The line containing "Вот и готовы" marks the start; return it and every line after it in the listing below, exactly, through the last.
______________________________
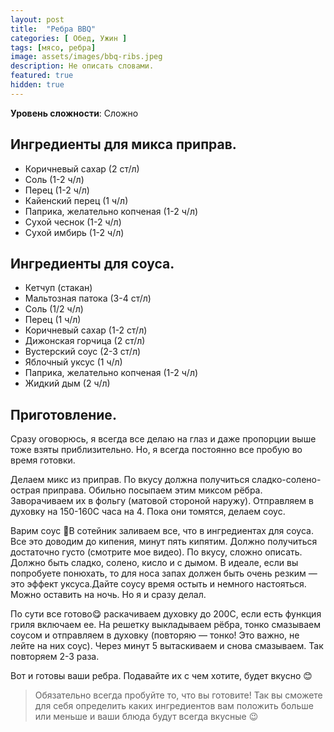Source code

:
 ```yaml
---
layout: post
title:  "Ребра BBQ"
categories: [ Обед, Ужин ]
tags: [мясо, ребра]
image: assets/images/bbq-ribs.jpeg
description: Не описать словами.
featured: true
hidden: true
---
```


**Уровень сложности**: Сложно

## Ингредиенты для микса приправ.  

* Коричневый сахар (2 ст/л)
* Соль (1-2 ч/л)
* Перец (1-2 ч/л)
* Кайенский перец (1 ч/л)
* Паприка, желательно копченая (1-2 ч/л)
* Сухой чеснок (1-2 ч/л)
* Сухой имбирь (1-2 ч/л)

## Ингредиенты для соуса.  

* Кетчуп (стакан)
* Мальтозная патока (3-4 ст/л)
* Соль (1/2 ч/л)
* Перец (1 ч/л)
* Коричневый сахар (1-2 ст/л)
* Дижонская горчица (2 ст/л)
* Вустерский соус (2-3 ст/л)
* Яблочный уксус (1 ч/л)
* Паприка, желательно копченая (1-2 ч/л)
* Жидкий дым (2 ч/л)

## Приготовление.  

Сразу оговорюсь, я всегда все делаю на глаз и даже пропорции выше тоже взяты приблизительно. Но, я всегда постоянно все пробую во время готовки.  

Делаем микс из приправ. По вкусу должна получиться сладко-солено-острая приправа. Обильно посыпаем этим миксом рёбра. Заворачиваем их в фольгу (матовой стороной наружу). Отправляем в духовку на 150-160С часа на 4. Пока они томятся, делаем соус.  

Варим соус 🥘В сотейник заливаем все, что в ингредиентах для соуса. Все это доводим до кипения, минут пять кипятим. Должно получиться достаточно густо (смотрите мое видео). По вкусу, сложно описать. Должно быть сладко, солено, кисло и с дымом. В идеале, если вы попробуете понюхать, то для носа запах должен быть очень резким — это эффект уксуса.Дайте соусу время остыть и немного настояться. Можно оставить на ночь. Но я и сразу делал.  

По сути все готово😋 раскачиваем духовку до 200С, если есть функция гриля включаем ее. На решетку выкладываем рёбра, тонко смазываем соусом и отправляем в духовку (повторяю — тонко! Это важно, не лейте на них соус). Через минут 5 вытаскиваем и снова смазываем. Так повторяем 2-3 раза.  

Вот и готовы ваши ребра. Подавайте их с чем хотите, будет вкусно 😊

>Обязательно всегда пробуйте то, что вы готовите! Так вы сможете для себя определить каких ингредиентов вам положить больше или меньше и ваши блюда будут всегда вкусные 😉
______________________________
- [Final answer]
Вот и готовы ваши ребра. Подавайте их с чем хотите, будет вкусно 😊

>Обязательно всегда пробуйте то, что вы готовите! Так вы сможете для себя определить каких ингредиентов вам положить больше или меньше и ваши блюда будут всегда вкусные 😉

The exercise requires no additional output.